Given records —
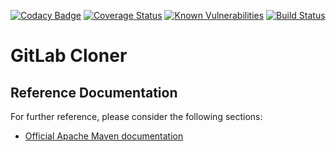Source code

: [![Codacy Badge](https://api.codacy.com/project/badge/Grade/6166843655594ed68cacc4cc3fd6b37b)](https://www.codacy.com/app/xcapdevila/gitlab-cloner?utm_source=github.com&amp;utm_medium=referral&amp;utm_content=xcapdevila/gitlab-cloner&amp;utm_campaign=Badge_Grade)
[![Coverage Status](https://coveralls.io/repos/github/xcapdevila/gitlab-cloner/badge.svg?branch=develop)](https://coveralls.io/github/xcapdevila/gitlab-cloner?branch=develop)
[![Known Vulnerabilities](https://snyk.io/test/github/xcapdevila/gitlab-cloner/badge.svg)](https://snyk.io/test/github/xcapdevila/gitlab-cloner) 
[![Build Status](https://travis-ci.org/xcapdevila/gitlab-cloner.svg?branch=develop)](https://travis-ci.org/xcapdevila/gitlab-cloner)

# GitLab Cloner

## Reference Documentation
For further reference, please consider the following sections:

* [Official Apache Maven documentation](https://maven.apache.org/guides/index.html)
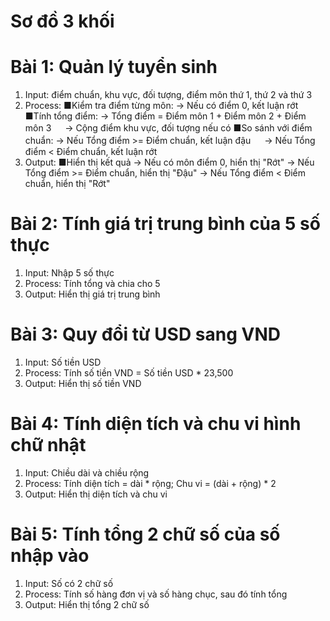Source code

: 
# Sơ đồ 3 khối

# Bài 1: Quản lý tuyển sinh
1. Input: điểm chuẩn, khu vực, đối tượng, điểm môn thứ 1, thứ 2 và thứ 3
2. Process: 
    ■Kiểm tra điểm từng môn:
        -> Nếu có điểm 0, kết luận rớt
    ■Tính tổng điểm:
        -> Tổng điểm = Điểm môn 1 + Điểm môn 2 + Điểm môn 3
　      -> Cộng điểm khu vực, đối tượng nếu có
    ■So sánh với điểm chuẩn:
        -> Nếu Tổng điểm >= Điểm chuẩn, kết luận đậu
　      -> Nếu Tổng điểm < Điểm chuẩn, kết luận rớt
3. Output: 
    ■Hiển thị kết quả
        -> Nếu có môn điểm 0, hiển thị "Rớt"
        -> Nếu Tổng điểm >= Điểm chuẩn, hiển thị "Đậu"
        -> Nếu Tổng điểm < Điểm chuẩn, hiển thị "Rớt"

# Bài 2: Tính giá trị trung bình của 5 số thực

1. Input: Nhập 5 số thực
2. Process: Tính tổng và chia cho 5
3. Output: Hiển thị giá trị trung bình

# Bài 3: Quy đổi từ USD sang VND

1. Input: Số tiền USD
2. Process: Tính số tiền VND = Số tiền USD * 23,500
3. Output: Hiển thị số tiền VND

# Bài 4: Tính diện tích và chu vi hình chữ nhật

1. Input: Chiều dài và chiều rộng
2. Process: Tính diện tích = dài * rộng; Chu vi = (dài + rộng) * 2
3. Output: Hiển thị diện tích và chu vi

# Bài 5: Tính tổng 2 chữ số của số nhập vào

1. Input: Số có 2 chữ số
2. Process: Tính số hàng đơn vị và số hàng chục, sau đó tính tổng
3. Output: Hiển thị tổng 2 chữ số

Problem description —
Transcribe the listing above verbatim. Omit the pictures.

Task answer —
Source code

: [![Codacy Badge](https://api.codacy.com/project/badge/Grade/6166843655594ed68cacc4cc3fd6b37b)](https://www.codacy.com/app/xcapdevila/gitlab-cloner?utm_source=github.com&amp;utm_medium=referral&amp;utm_content=xcapdevila/gitlab-cloner&amp;utm_campaign=Badge_Grade)
[![Coverage Status](https://coveralls.io/repos/github/xcapdevila/gitlab-cloner/badge.svg?branch=develop)](https://coveralls.io/github/xcapdevila/gitlab-cloner?branch=develop)
[![Known Vulnerabilities](https://snyk.io/test/github/xcapdevila/gitlab-cloner/badge.svg)](https://snyk.io/test/github/xcapdevila/gitlab-cloner) 
[![Build Status](https://travis-ci.org/xcapdevila/gitlab-cloner.svg?branch=develop)](https://travis-ci.org/xcapdevila/gitlab-cloner)

# GitLab Cloner

## Reference Documentation
For further reference, please consider the following sections:

* [Official Apache Maven documentation](https://maven.apache.org/guides/index.html)
Source code

: 
# Sơ đồ 3 khối

# Bài 1: Quản lý tuyển sinh
1. Input: điểm chuẩn, khu vực, đối tượng, điểm môn thứ 1, thứ 2 và thứ 3
2. Process: 
    ■Kiểm tra điểm từng môn:
        -> Nếu có điểm 0, kết luận rớt
    ■Tính tổng điểm:
        -> Tổng điểm = Điểm môn 1 + Điểm môn 2 + Điểm môn 3
　      -> Cộng điểm khu vực, đối tượng nếu có
    ■So sánh với điểm chuẩn:
        -> Nếu Tổng điểm >= Điểm chuẩn, kết luận đậu
　      -> Nếu Tổng điểm < Điểm chuẩn, kết luận rớt
3. Output: 
    ■Hiển thị kết quả
        -> Nếu có môn điểm 0, hiển thị "Rớt"
        -> Nếu Tổng điểm >= Điểm chuẩn, hiển thị "Đậu"
        -> Nếu Tổng điểm < Điểm chuẩn, hiển thị "Rớt"

# Bài 2: Tính giá trị trung bình của 5 số thực

1. Input: Nhập 5 số thực
2. Process: Tính tổng và chia cho 5
3. Output: Hiển thị giá trị trung bình

# Bài 3: Quy đổi từ USD sang VND

1. Input: Số tiền USD
2. Process: Tính số tiền VND = Số tiền USD * 23,500
3. Output: Hiển thị số tiền VND

# Bài 4: Tính diện tích và chu vi hình chữ nhật

1. Input: Chiều dài và chiều rộng
2. Process: Tính diện tích = dài * rộng; Chu vi = (dài + rộng) * 2
3. Output: Hiển thị diện tích và chu vi

# Bài 5: Tính tổng 2 chữ số của số nhập vào

1. Input: Số có 2 chữ số
2. Process: Tính số hàng đơn vị và số hàng chục, sau đó tính tổng
3. Output: Hiển thị tổng 2 chữ số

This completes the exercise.